Reputation: 2349
I have a string:
Hi there, "Bananas are, by nature, evil.", Hey there.
I want to split the string with commas as the delimiter. How do I get the .split method to ignore the comma inside the quotes, so that it returns 3 strings and not 5.
Upvotes: 4
Views: 3334
Reputation: 1682
You can use regex
in split method
According to this answer the following regex only matches ,
outside of the "
mark
,(?=(?:[^\"]\"[^\"]\")[^\"]$)
so try this code:
str.split(",(?=(?:[^\\\"]*\\\"[^\\\"]*\\\")*[^\\\"]*\$)".toRegex())
Upvotes: 9
Reputation:
If you don't want regular expressions:
val s = "Hi there, \"Bananas are, by nature, evil.\", Hey there."

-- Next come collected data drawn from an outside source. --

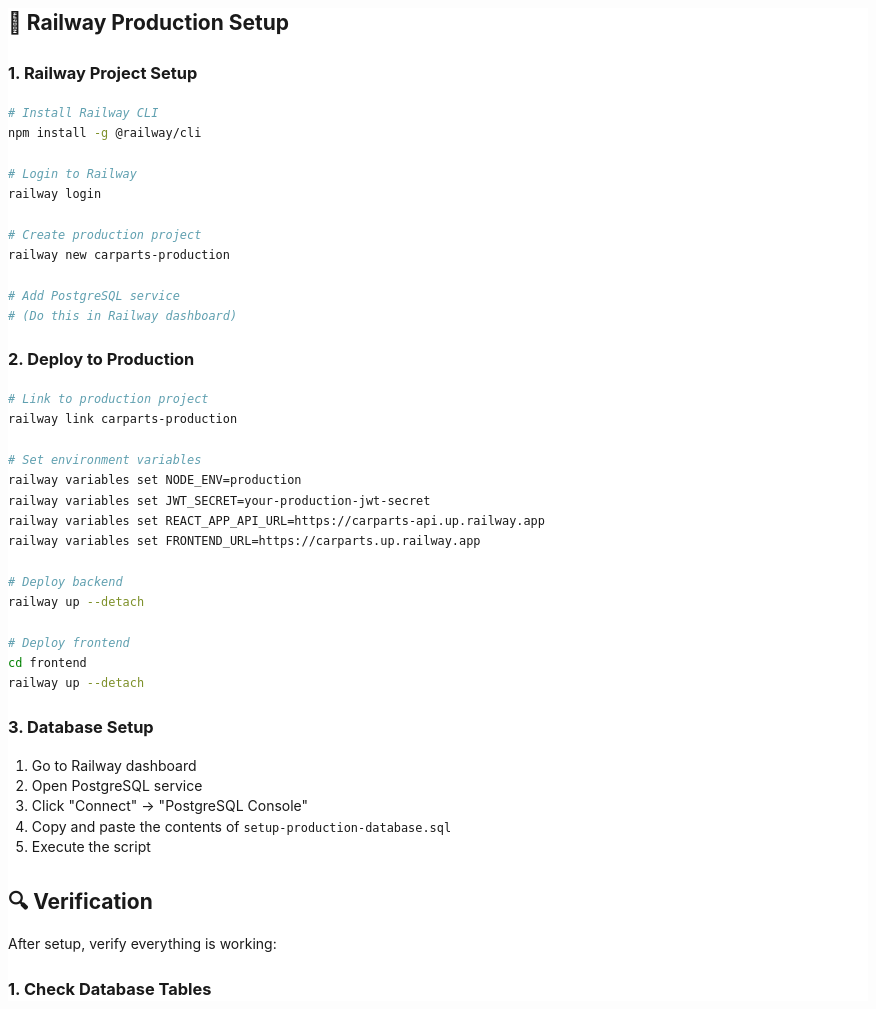 ## 🚀 Railway Production Setup

### 1. Railway Project Setup

```bash
# Install Railway CLI
npm install -g @railway/cli

# Login to Railway
railway login

# Create production project
railway new carparts-production

# Add PostgreSQL service
# (Do this in Railway dashboard)
```

### 2. Deploy to Production

```bash
# Link to production project
railway link carparts-production

# Set environment variables
railway variables set NODE_ENV=production
railway variables set JWT_SECRET=your-production-jwt-secret
railway variables set REACT_APP_API_URL=https://carparts-api.up.railway.app
railway variables set FRONTEND_URL=https://carparts.up.railway.app

# Deploy backend
railway up --detach

# Deploy frontend
cd frontend
railway up --detach
```

### 3. Database Setup

1. Go to Railway dashboard
2. Open PostgreSQL service
3. Click "Connect" → "PostgreSQL Console"
4. Copy and paste the contents of `setup-production-database.sql`
5. Execute the script

## 🔍 Verification

After setup, verify everything is working:

### 1. Check Database Tables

val hold = s.substringAfter("\"").substringBefore("\"")
val temp = s.split("\"")
val splitted: MutableList<String> = (temp[0] + "\"" + temp[2]).split(",").toMutableList()
splitted[1] = "\"" + hold + "\""
splitted
is the List you want
Upvotes: 2
Reputation: 5300
You have to use a regular expression capable of handling quoted values. See Java: splitting a comma-separated string but ignoring commas in quotes and C#, regular expressions : how to parse comma-separated values, where some values might be quoted strings themselves containing commas
The following code shows a very simple version of such a regular expression.
fun main(args: Array<String>) {
"Hi there, \"Bananas are, by nature, evil.\", Hey there."
.split(",(?=(?:[^\"]*\"[^\"]*\")*[^\"]*$)".toRegex())
.forEach { println("> $it") }
}
outputs
> Hi there
> "Bananas are, by nature, evil."
> Hey there.
Be aware of the regex backtracking problem: https://www.regular-expressions.info/catastrophic.html. You might be better off writing a parser.
Upvotes: 2
Reputation: 41638
You can use split overload that accepts regular expressions for that:
val text = """Hi there, "Bananas are, by nature, evil.", Hey there."""
val matchCommaNotInQuotes = Regex("""\,(?=([^"]*"[^"]*")*[^"]*$)""")
println(text.split(matchCommaNotInQuotes))
Would print:
[Hi there, "Bananas are, by nature, evil.", Hey there.]
Consider reading this answer on how the regular expression works in this case.
Upvotes: 2